WHAT NEEDS TO BE DONE: Find every line in the data that contains the word "addStorage". Return each of those lines.

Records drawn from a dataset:
[Start of Attachment]
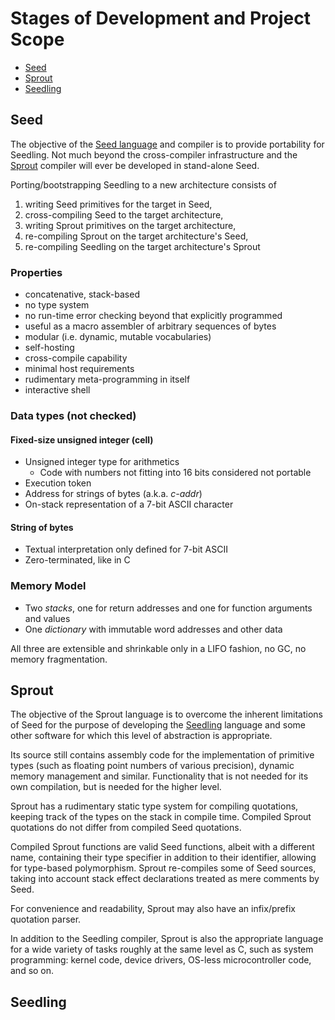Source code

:# Stages of Development and Project Scope

 * [Seed](#seed)
 * [Sprout](#sprout)
 * [Seedling](#seedling)

## Seed

The objective of the [Seed language](seed.md) and compiler is to provide portability for 
Seedling. Not much beyond the cross-compiler infrastructure and the [Sprout](#sprout) 
compiler will ever be developed in stand-alone Seed.

Porting/bootstrapping Seedling to a new architecture consists of

 1. writing Seed primitives for the target in Seed,
 1. cross-compiling Seed to the target architecture,
 1. writing Sprout primitives on the target architecture,
 1. re-compiling Sprout on the target architecture's Seed, 
 1. re-compiling Seedling on the target architecture's Sprout

### Properties

 * concatenative, stack-based
 * no type system
 * no run-time error checking beyond that explicitly programmed
 * useful as a macro assembler of arbitrary sequences of bytes
 * modular (i.e. dynamic, mutable vocabularies)
 * self-hosting
 * cross-compile capability
 * minimal host requirements
 * rudimentary meta-programming in itself
 * interactive shell

### Data types (not checked)

#### Fixed-size unsigned integer (cell)

 * Unsigned integer type for arithmetics
   * Code with numbers not fitting into 16 bits considered not portable
 * Execution token
 * Address for strings of bytes (a.k.a. *c-addr*)
 * On-stack representation of a 7-bit ASCII character

#### String of bytes

 * Textual interpretation only defined for 7-bit ASCII
 * Zero-terminated, like in C

### Memory Model

 * Two *stacks*, one for return addresses and one for function arguments and values
 * One *dictionary* with immutable word addresses and other data

All three are extensible and shrinkable only in a LIFO fashion, no GC, no memory fragmentation.

## Sprout

The objective of the Sprout language is to overcome the inherent limitations of Seed for the 
purpose of developing the [Seedling](#seedling) language and some other software for which 
this level of abstraction is appropriate.

Its source still contains assembly code for the implementation of primitive types (such as 
floating point numbers of various precision), dynamic memory management and similar. 
Functionality that is not needed for its own compilation, but is needed for the higher level.

Sprout has a rudimentary static type system for compiling quotations, keeping track of the 
types on the stack in compile time. Compiled Sprout quotations do not differ from compiled 
Seed quotations.

Compiled Sprout functions are valid Seed functions, albeit with a different name, containing 
their type specifier in addition to their identifier, allowing for type-based polymorphism. 
Sprout re-compiles some of Seed sources, taking into account stack effect declarations treated 
as mere comments by Seed.

For convenience and readability, Sprout may also have an infix/prefix quotation parser.

In addition to the Seedling compiler, Sprout is also the appropriate language for a wide variety 
of tasks roughly at the same level as C, such as system programming: kernel code, device drivers, 
OS-less microcontroller code, and so on.

## Seedling
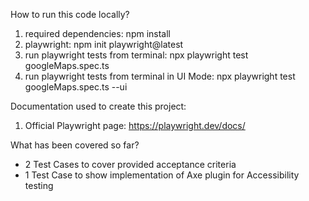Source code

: How to run this code locally?

1. required dependencies: npm install
2. playwright: npm init playwright@latest
3. run playwright tests from terminal: npx playwright test googleMaps.spec.ts
4. run playwright tests from terminal in UI Mode: npx playwright test googleMaps.spec.ts --ui


Documentation used to create this project:
1. Official Playwright page: https://playwright.dev/docs/

What has been covered so far?
- 2 Test Cases to cover provided acceptance criteria
- 1 Test Case to show implementation of Axe plugin for Accessibility testing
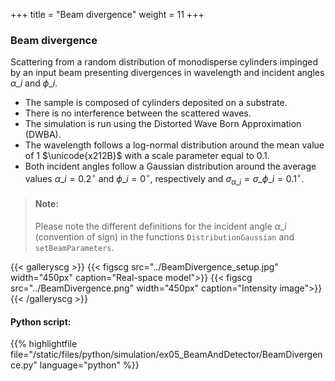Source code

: +++
title = "Beam divergence"
weight = 11
+++

### Beam divergence

Scattering from a random distribution of monodisperse cylinders impinged by an input beam presenting divergences in wavelength and incident angles $\alpha\_i$ and $\phi\_i$.

* The sample is composed of cylinders deposited on a substrate.
* There is no interference between the scattered waves.
* The simulation is run using the Distorted Wave Born Approximation (DWBA).
* The wavelength follows a log-normal distribution around the mean value of $1$ $\unicode{x212B}$ with a scale parameter equal to $0.1$.
* Both incident angles follow a Gaussian distribution around the average values $\alpha\_i = 0.2 ^{\circ}$ and $\phi\_i = 0^{\circ}$, respectively and $\sigma_{\alpha\_i} = \sigma\_{\phi\_i} = 0.1^{\circ}$.  

> #### Note:  
> Please note the different definitions for the incident angle $\alpha\_i$  (convention of sign) in the functions `DistributionGaussian` and `setBeamParameters`.
  
{{< galleryscg >}}
{{< figscg src="../BeamDivergence_setup.jpg" width="450px" caption="Real-space model">}}
{{< figscg src="../BeamDivergence.png" width="450px" caption="Intensity image">}}
{{< /galleryscg >}}

#### Python script:
{{% highlightfile file="/static/files/python/simulation/ex05_BeamAndDetector/BeamDivergence.py" language="python" %}}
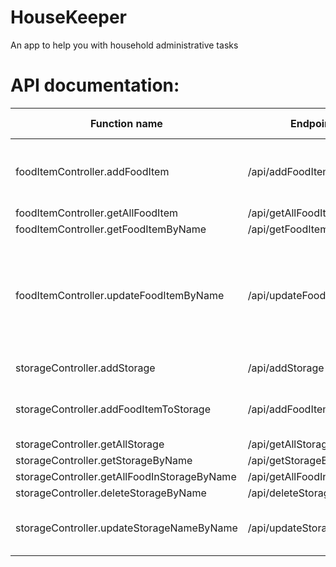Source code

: # HouseKeeper
An app to help you with household administrative tasks

# API documentation:

<table>
	<thead>
		<tr>
			<th>Function name</th>
			<th>Endpoint name</th>
			<th>Method</th>
			<th>Request example</th>
		</tr>
	</thead>
	<tbody>
		<tr>
			<td>foodItemController.addFoodItem</td>
			<td>/api/addFoodItem</td>
			<td>POST</td>
			<td>{"name": "eggs",</br>"expirationDate": "2024-04-20",</br>"quantity": 6,</br>"unit": "piece"}</td>
		</tr>
		<tr>
			<td>foodItemController.getAllFoodItem</td>
			<td>/api/getAllFoodItem</td>
			<td>GET</td>
			<td>-</td>
		</tr>
		<tr>
			<td>foodItemController.getFoodItemByName</td>
			<td>/api/getFoodItemByName</td>
			<td>POST</td>
			<td>{"name": "milk"}</td>
		</tr>
		<tr>
			<td>foodItemController.updateFoodItemByName</td>
			<td>/api/updateFoodItemByName</td>
			<td>POST</td>
			<td>{"oldName": "milk",<br/>"updatedItem":<br/>{"name": "eggs",<br/>"expirationDate": "2024-04-20",<br/>"quantity": 6,<br/>"unit": "piece"}<br/>}</td>
		</tr>
		<tr>
			<td>storageController.addStorage</td>
			<td>/api/addStorage</td>
			<td>POST</td>
			<td>{"name": "fridge" }</td>
		</tr>
		<tr>
			<td>storageController.addFoodItemToStorage</td>
			<td>/api/addFoodItemToStorage</td>
			<td>POST</td>
			<td>{"storage": "fridge",</br>"foodItem": "milk"}</td>
		</tr>
		<tr>
			<td>storageController.getAllStorage</td>
			<td>/api/getAllStorage</td>
			<td>GET</td>
			<td>-</td>
		</tr>
		<tr>
			<td>storageController.getStorageByName</td>
			<td>/api/getStorageByName</td>
			<td>POST</td>
			<td>{"name":"fridge"}</td>
		</tr>
		<tr>
			<td>storageController.getAllFoodInStorageByName</td>
			<td>/api/getAllFoodInStorageByName</td>
			<td>POST</td>
			<td>{"name":"fridge"}</td>
		</tr>
		<tr>
			<td>storageController.deleteStorageByName</td>
			<td>/api/deleteStorageByName</td>
			<td>POST</td>
			<td>{"name":"fridge"}</td>
		</tr>
		<tr>
			<td>storageController.updateStorageNameByName</td>
			<td>/api/updateStorageNameByName</td>
			<td>POST</td>
			<td>{"oldName": "fridge",</br>"newName": "fridgeroni"}</td>
		</tr>
	</tbody>
</table>
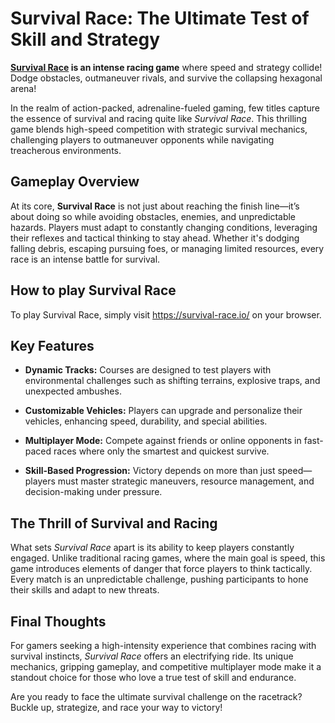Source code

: <h1><span><strong>Survival Race: The Ultimate Test of Skill and Strategy</strong></span></h1>
<p><span><strong><a href="https://survival-race.io/">Survival Race</a>&nbsp;is an intense racing game</strong><span> </span><span>where </span><span>speed </span><span>and </span><span>strategy </span><span>collide! </span><span>Dodge </span><span>obstacles, </span><span>outmaneuver </span><span>rivals, </span><span>and </span><span>survive </span><span>the </span><span>collapsing </span><span>hexagonal </span><span>arena!</span></span></p>
<p><span>In the realm of action-packed, adrenaline-fueled gaming, few titles capture the essence of survival and racing quite like <em>Survival Race</em>. This thrilling game blends high-speed competition with strategic survival mechanics, challenging players to outmaneuver opponents while navigating treacherous environments.</span></p>
<h2><strong>Gameplay Overview</strong></h2>
<p><span>At its core, <strong>Survival Race</strong> is not just about reaching the finish line&mdash;it&rsquo;s about doing so while avoiding obstacles, enemies, and unpredictable hazards. Players must adapt to constantly changing conditions, leveraging their reflexes and tactical thinking to stay ahead. Whether it's dodging falling debris, escaping pursuing foes, or managing limited resources, every race is an intense battle for survival.</span></p>
<h2><span>How to play&nbsp;Survival Race</span></h2>
<p><span>To play Survival Race, simply visit&nbsp;<a href="https://survival-race.io/">https://survival-race.io/</a> on your browser.</span></p>
<h2><strong>Key Features</strong></h2>
<ul>
<li>
<p><span><strong>Dynamic Tracks:</strong> Courses are designed to test players with environmental challenges such as shifting terrains, explosive traps, and unexpected ambushes.</span></p>
</li>
<li>
<p><span><strong>Customizable Vehicles:</strong> Players can upgrade and personalize their vehicles, enhancing speed, durability, and special abilities.</span></p>
</li>
<li>
<p><span><strong>Multiplayer Mode:</strong> Compete against friends or online opponents in fast-paced races where only the smartest and quickest survive.</span></p>
</li>
<li>
<p><span><strong>Skill-Based Progression:</strong> Victory depends on more than just speed&mdash;players must master strategic maneuvers, resource management, and decision-making under pressure.</span></p>
</li>
</ul>
<h2><strong>The Thrill of Survival and Racing</strong></h2>
<p><span>What sets <em>Survival Race</em> apart is its ability to keep players constantly engaged. Unlike traditional racing games, where the main goal is speed, this game introduces elements of danger that force players to think tactically. Every match is an unpredictable challenge, pushing participants to hone their skills and adapt to new threats.</span></p>
<h2><strong>Final Thoughts</strong></h2>
<p><span>For gamers seeking a high-intensity experience that combines racing with survival instincts, <em>Survival Race</em> offers an electrifying ride. Its unique mechanics, gripping gameplay, and competitive multiplayer mode make it a standout choice for those who love a true test of skill and endurance.</span></p>
<p><span>Are you ready to face the ultimate survival challenge on the racetrack? Buckle up, strategize, and race your way to victory! </span></p>
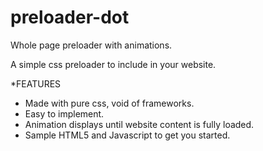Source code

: # preloader-dot
Whole page preloader with animations.

A simple css preloader to include in your website.

*FEATURES
* Made with pure css, void of frameworks.
* Easy to implement.
* Animation displays until website content is fully loaded.
* Sample HTML5 and Javascript to get you started.
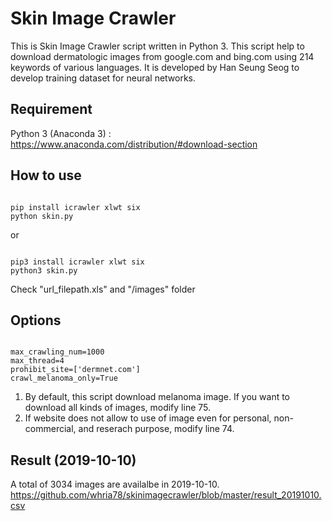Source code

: # Skin Image Crawler

This is Skin Image Crawler script written in Python 3.
This script help to download dermatologic images from google.com and bing.com using 214 keywords of various languages.
It is developed by Han Seung Seog to develop training dataset for neural networks. 


## Requirement

Python 3 (Anaconda 3) : https://www.anaconda.com/distribution/#download-section


## How to use

<pre><code>
pip install icrawler xlwt six
python skin.py
</code></pre>

or

<pre><code>
pip3 install icrawler xlwt six
python3 skin.py
</code></pre>

Check "url_filepath.xls" and "/images" folder


## Options
<pre><code>
max_crawling_num=1000
max_thread=4
prohibit_site=['dermnet.com'] 
crawl_melanoma_only=True
</code></pre>

1. By default, this script download melanoma image. If you want to download all kinds of images, modify line 75.
2. If website does not allow to use of image even for personal, non-commercial, and reserach purpose, modify line 74.


## Result (2019-10-10)

A total of 3034 images are availalbe in 2019-10-10. 
https://github.com/whria78/skinimagecrawler/blob/master/result_20191010.csv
[End of Attachment]
ANSWER FOR THIS EXERCISE:
			<td>storageController.addStorage</td>
			<td>/api/addStorage</td>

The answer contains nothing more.